Plus de 32 millions de propriétaires reçoivent, chaque automne, leur avis de taxe foncière. Mais lorsque le bien appartient à plusieurs, l’équation se complique : qui règle la note, et comment s’organise-t-on quand personne n’est propriétaire à 100% ?
Que faut-il savoir sur l’indivision ?
Dès qu’un bien immobilier se retrouve entre plusieurs mains, le régime de l’indivision s’impose. C’est la règle : chaque personne détient une part du bien, appelée quote-part, proportionnelle à sa contribution lors de l’achat ou à ses droits dans une succession.
Ce schéma touche de nombreux profils : couples en concubinage, partenaires de PACS, époux sous le régime de la séparation de biens… mais aussi simples amis qui achètent ensemble, ou héritiers d’une même maison familiale. L’indivision s’impose sans choix, qu’il s’agisse d’un achat à plusieurs ou d’un héritage partagé.

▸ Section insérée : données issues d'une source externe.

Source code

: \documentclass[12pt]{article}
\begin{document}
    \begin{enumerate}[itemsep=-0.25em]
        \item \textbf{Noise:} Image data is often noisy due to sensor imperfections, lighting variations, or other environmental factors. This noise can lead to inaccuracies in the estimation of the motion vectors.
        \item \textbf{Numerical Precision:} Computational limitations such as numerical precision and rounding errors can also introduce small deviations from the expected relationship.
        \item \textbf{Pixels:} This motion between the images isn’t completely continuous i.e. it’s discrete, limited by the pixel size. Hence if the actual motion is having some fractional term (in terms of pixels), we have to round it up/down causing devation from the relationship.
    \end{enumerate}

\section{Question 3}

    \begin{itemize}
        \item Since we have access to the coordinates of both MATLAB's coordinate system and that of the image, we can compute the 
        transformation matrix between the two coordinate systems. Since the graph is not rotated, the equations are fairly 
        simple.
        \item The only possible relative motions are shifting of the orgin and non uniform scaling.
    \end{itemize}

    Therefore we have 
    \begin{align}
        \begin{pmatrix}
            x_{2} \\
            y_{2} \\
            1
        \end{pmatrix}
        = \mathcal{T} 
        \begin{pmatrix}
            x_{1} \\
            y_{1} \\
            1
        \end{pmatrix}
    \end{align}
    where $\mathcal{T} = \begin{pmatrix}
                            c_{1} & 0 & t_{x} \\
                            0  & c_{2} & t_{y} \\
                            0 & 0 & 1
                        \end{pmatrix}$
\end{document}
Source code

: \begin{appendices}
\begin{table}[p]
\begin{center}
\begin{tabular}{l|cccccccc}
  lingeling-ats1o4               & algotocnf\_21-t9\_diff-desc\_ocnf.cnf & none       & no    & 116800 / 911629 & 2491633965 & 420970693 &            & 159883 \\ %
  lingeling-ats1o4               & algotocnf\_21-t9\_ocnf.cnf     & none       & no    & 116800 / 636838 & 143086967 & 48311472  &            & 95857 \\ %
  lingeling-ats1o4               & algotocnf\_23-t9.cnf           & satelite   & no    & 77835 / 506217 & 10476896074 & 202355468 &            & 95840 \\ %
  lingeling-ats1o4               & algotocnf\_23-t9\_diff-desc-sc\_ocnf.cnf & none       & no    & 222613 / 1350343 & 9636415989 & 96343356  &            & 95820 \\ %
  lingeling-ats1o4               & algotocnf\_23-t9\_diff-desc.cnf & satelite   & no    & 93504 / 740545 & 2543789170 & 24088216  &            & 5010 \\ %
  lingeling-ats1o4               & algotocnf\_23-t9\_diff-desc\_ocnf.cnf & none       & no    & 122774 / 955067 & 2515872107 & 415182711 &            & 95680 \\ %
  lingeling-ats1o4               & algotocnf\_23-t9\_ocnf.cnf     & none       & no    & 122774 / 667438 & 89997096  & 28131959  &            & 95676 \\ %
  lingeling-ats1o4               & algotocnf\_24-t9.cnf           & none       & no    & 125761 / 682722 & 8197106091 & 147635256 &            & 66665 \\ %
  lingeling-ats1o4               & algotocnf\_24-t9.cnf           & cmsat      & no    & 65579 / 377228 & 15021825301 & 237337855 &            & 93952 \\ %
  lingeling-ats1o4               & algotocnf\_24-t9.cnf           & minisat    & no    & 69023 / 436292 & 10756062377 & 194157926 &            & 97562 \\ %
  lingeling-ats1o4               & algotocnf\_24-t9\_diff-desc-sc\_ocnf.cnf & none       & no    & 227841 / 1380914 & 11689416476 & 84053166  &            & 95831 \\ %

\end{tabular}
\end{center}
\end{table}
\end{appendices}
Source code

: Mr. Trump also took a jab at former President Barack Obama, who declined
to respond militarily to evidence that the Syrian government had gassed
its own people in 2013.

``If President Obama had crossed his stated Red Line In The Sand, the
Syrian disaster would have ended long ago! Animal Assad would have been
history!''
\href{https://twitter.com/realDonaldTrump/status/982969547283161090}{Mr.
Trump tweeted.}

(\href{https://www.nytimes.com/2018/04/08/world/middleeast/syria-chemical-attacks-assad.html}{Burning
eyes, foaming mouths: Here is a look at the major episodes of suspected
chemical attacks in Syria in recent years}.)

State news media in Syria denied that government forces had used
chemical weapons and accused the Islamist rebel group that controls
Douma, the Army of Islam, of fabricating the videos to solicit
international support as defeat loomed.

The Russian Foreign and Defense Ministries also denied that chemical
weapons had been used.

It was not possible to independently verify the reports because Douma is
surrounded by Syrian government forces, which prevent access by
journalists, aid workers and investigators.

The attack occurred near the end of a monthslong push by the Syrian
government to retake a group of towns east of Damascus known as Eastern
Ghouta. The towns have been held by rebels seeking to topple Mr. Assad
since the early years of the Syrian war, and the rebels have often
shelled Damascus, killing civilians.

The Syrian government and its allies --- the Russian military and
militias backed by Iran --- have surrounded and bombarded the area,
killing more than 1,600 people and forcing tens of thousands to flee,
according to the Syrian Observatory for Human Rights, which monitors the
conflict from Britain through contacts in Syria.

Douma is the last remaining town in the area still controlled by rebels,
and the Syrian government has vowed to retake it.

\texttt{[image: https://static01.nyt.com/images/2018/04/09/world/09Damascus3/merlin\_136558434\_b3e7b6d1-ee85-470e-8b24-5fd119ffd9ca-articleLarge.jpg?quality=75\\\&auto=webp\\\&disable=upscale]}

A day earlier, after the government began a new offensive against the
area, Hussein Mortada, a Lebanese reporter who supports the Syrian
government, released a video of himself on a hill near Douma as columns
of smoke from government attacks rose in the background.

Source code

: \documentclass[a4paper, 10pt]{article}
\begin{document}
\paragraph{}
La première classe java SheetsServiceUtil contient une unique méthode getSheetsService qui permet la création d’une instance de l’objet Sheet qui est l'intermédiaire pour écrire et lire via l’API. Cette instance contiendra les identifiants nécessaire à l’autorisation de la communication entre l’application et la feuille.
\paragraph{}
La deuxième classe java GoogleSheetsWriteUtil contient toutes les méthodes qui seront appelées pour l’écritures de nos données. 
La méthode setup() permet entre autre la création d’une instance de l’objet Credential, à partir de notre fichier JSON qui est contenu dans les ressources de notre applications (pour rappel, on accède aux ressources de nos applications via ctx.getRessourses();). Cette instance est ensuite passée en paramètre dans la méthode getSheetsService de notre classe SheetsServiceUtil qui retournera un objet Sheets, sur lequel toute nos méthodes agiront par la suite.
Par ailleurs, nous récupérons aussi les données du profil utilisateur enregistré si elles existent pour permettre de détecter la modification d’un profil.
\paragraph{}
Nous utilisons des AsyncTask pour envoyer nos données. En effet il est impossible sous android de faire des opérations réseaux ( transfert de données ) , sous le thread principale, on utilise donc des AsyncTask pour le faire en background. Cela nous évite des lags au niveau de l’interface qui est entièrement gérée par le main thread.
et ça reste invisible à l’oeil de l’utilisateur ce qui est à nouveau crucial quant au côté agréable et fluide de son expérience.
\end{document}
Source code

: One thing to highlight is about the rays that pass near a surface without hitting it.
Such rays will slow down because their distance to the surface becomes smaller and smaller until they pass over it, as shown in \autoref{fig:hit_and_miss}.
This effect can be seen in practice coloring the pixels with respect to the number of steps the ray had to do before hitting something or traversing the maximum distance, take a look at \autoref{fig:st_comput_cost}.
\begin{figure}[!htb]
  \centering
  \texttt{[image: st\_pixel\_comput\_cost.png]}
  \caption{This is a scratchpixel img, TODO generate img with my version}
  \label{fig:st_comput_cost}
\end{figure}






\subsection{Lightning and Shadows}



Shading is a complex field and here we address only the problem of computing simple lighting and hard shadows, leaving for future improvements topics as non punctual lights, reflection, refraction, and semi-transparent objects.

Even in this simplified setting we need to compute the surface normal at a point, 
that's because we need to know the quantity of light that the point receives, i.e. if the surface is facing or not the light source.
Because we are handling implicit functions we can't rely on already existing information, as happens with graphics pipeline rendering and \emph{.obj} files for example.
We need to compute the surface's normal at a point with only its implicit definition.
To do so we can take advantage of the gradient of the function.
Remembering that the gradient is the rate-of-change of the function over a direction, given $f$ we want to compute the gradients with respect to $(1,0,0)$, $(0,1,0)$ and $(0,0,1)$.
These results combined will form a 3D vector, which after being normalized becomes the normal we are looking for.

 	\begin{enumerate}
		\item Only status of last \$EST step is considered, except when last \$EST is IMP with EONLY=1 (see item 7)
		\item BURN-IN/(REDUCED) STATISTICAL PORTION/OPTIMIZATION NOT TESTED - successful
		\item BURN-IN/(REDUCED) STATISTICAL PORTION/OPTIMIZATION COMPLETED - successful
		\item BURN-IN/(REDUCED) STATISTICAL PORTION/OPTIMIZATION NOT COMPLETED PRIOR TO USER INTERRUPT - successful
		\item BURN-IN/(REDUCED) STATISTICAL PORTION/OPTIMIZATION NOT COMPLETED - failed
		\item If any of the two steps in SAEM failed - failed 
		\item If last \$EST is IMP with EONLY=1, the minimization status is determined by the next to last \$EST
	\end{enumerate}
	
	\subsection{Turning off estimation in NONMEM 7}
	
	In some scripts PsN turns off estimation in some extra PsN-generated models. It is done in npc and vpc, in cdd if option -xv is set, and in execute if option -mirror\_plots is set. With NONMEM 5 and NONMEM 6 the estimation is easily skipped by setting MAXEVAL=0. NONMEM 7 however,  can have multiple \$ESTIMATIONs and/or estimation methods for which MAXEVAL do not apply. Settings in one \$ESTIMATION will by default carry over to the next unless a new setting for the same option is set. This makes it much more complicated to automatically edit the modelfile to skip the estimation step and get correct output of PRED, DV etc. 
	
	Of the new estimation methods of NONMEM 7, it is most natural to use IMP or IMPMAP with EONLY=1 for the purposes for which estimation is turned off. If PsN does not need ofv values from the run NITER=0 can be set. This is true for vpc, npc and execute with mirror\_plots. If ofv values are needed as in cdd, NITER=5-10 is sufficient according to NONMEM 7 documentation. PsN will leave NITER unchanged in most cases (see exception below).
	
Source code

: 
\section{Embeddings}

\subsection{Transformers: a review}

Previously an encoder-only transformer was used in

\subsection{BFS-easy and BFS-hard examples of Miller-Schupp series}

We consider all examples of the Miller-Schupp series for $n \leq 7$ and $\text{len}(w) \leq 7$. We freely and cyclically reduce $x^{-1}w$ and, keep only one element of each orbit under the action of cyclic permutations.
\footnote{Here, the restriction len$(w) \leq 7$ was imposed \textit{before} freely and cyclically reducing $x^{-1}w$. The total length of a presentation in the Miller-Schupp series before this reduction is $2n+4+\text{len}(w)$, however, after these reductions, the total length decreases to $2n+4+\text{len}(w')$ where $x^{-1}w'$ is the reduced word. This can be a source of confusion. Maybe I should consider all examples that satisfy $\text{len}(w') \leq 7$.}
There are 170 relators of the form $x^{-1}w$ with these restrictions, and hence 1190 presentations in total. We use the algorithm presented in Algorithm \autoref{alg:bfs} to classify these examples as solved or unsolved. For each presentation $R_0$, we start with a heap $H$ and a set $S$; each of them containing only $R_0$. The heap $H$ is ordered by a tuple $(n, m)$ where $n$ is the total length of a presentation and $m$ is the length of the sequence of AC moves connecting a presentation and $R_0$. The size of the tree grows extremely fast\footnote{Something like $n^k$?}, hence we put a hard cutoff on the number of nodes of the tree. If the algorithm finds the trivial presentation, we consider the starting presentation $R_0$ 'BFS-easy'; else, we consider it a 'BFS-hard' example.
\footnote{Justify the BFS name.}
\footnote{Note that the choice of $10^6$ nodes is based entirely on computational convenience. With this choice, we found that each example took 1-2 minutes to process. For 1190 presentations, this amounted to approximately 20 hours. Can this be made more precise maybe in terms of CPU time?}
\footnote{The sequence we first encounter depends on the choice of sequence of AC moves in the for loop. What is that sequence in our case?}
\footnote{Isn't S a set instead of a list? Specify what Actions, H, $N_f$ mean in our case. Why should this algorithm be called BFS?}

L’avis d’imposition de taxe foncière est reçu par qui ?
Lorsque l’avis de taxe foncière tombe, il porte le nom des indivisaires. Jusqu’à trois personnes, tous les noms figurent sur le document officiel. Mais dès que le groupe s’agrandit, seul l’indivisaire avec la plus forte quote-part s’affiche sur l’avis, accompagné de la mention « et consorts » ou « et copropriétaires ». Ce détail prête parfois à confusion : ce n’est pas parce qu’un seul nom apparaît que la charge lui revient entièrement.
Dans les situations de succession, tant que la mutation cadastrale n’a pas été faite, c’est le nom du défunt qui reste inscrit. Les héritiers agissent alors au nom de la succession pour gérer les démarches, jusqu’à ce que le cadastre soit mis à jour.
Qui paye alors la taxe foncière en indivision ?
Dans les faits, la taxe foncière doit être répartie entre tous les indivisaires, chacun selon sa part. Mais l’administration fiscale ne découpe pas la facture : elle adresse un avis global, à charge pour les co-indivisaires de s’organiser.
Voici comment se répartit la responsabilité :
- Les indivisaires fixent ensemble la part que chacun doit verser, en fonction de leur quote-part respective.
- Si aucun accord n’émerge, la justice peut intervenir pour mettre tout le monde d’accord et répartir la charge.
Un exemple concret : trois frères héritent d’un appartement. L’avis de taxe foncière est adressé au frère ayant la plus grande part, avec la mention « et consorts ». Chacun doit néanmoins contribuer au paiement, à hauteur de sa part héritée.
Lorsque l’indivision prend fin et que le bien est partagé, chaque nouveau propriétaire devient redevable de la taxe foncière pour la portion qui lui revient. À partir de là, chacun reçoit un avis individuel, calé sur la nouvelle répartition des lots.
Payer la taxe foncière en indivision demande donc dialogue et organisation. Si la question n’est pas anticipée, elle peut vite semer la discorde. Mais des règles existent, et la justice veille si le consensus fait défaut. Au fond, la taxe foncière en indivision, c’est un test grandeur nature de la capacité à gérer un bien ensemble, et parfois, un révélateur de tensions familiales bien cachées.